As the early release of paramilitary prisoners under the Belfast Agreement continued yesterday unionists and nationalists were still locked in disagreement over decommissioning.

The total released under the scheme has now risen to 34. Yesterday one UDA, one UVF and eight IRA prisoners were freed from the Maze Prison. Prison sources said none of those released was a life-sentence prisoner. "None of them is serving time for murder, and none could be placed in the category of `notorious' IRA or loyalist prisoners," one source said.

Meanwhile, senior members of the Ulster Unionist Party (UUP) and the SDLP clashed over the interpretation of the Belfast Agreement.
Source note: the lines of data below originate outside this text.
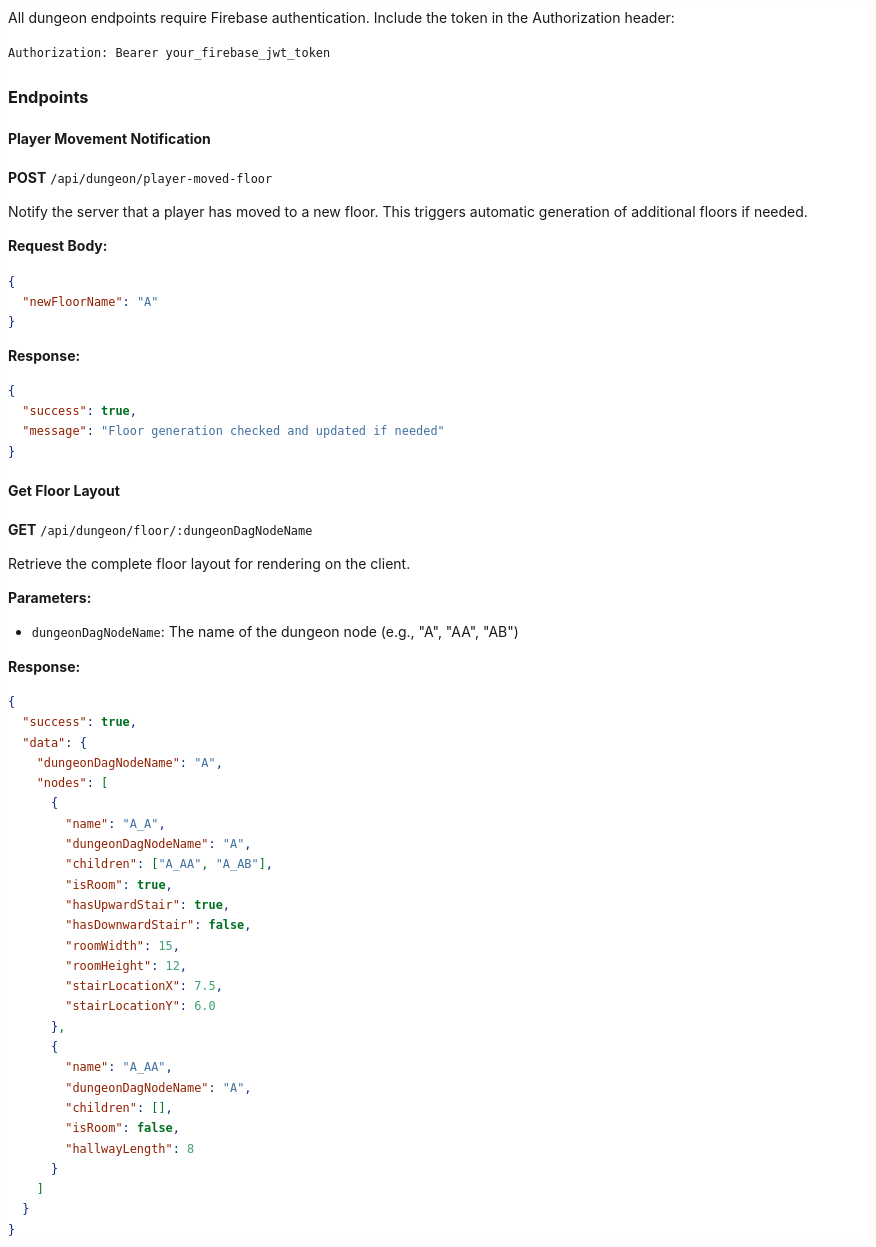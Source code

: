 All dungeon endpoints require Firebase authentication. Include the token in the Authorization header:

```
Authorization: Bearer your_firebase_jwt_token
```

### Endpoints

#### Player Movement Notification

**POST** `/api/dungeon/player-moved-floor`

Notify the server that a player has moved to a new floor. This triggers automatic generation of additional floors if needed.

**Request Body:**
```json
{
  "newFloorName": "A"
}
```

**Response:**
```json
{
  "success": true,
  "message": "Floor generation checked and updated if needed"
}
```

#### Get Floor Layout

**GET** `/api/dungeon/floor/:dungeonDagNodeName`

Retrieve the complete floor layout for rendering on the client.

**Parameters:**
- `dungeonDagNodeName`: The name of the dungeon node (e.g., "A", "AA", "AB")

**Response:**
```json
{
  "success": true,
  "data": {
    "dungeonDagNodeName": "A",
    "nodes": [
      {
        "name": "A_A",
        "dungeonDagNodeName": "A",
        "children": ["A_AA", "A_AB"],
        "isRoom": true,
        "hasUpwardStair": true,
        "hasDownwardStair": false,
        "roomWidth": 15,
        "roomHeight": 12,
        "stairLocationX": 7.5,
        "stairLocationY": 6.0
      },
      {
        "name": "A_AA",
        "dungeonDagNodeName": "A",
        "children": [],
        "isRoom": false,
        "hallwayLength": 8
      }
    ]
  }
}
```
Mr Reg Empey of the UUP insisted that the agreement did not provide for any automatic place for Sinn Fein on a shadow Assembly executive while Ms Brid Rodgers of the SDLP said Sinn Fein should be on the executive.

Mr Empey said that implicit in the demands for parties to the agreement to sign up to a commitment to "exclusively peaceful and democratic" politics was a requirement for some prior decommissioning from the IRA before Sinn Fein could sit in government.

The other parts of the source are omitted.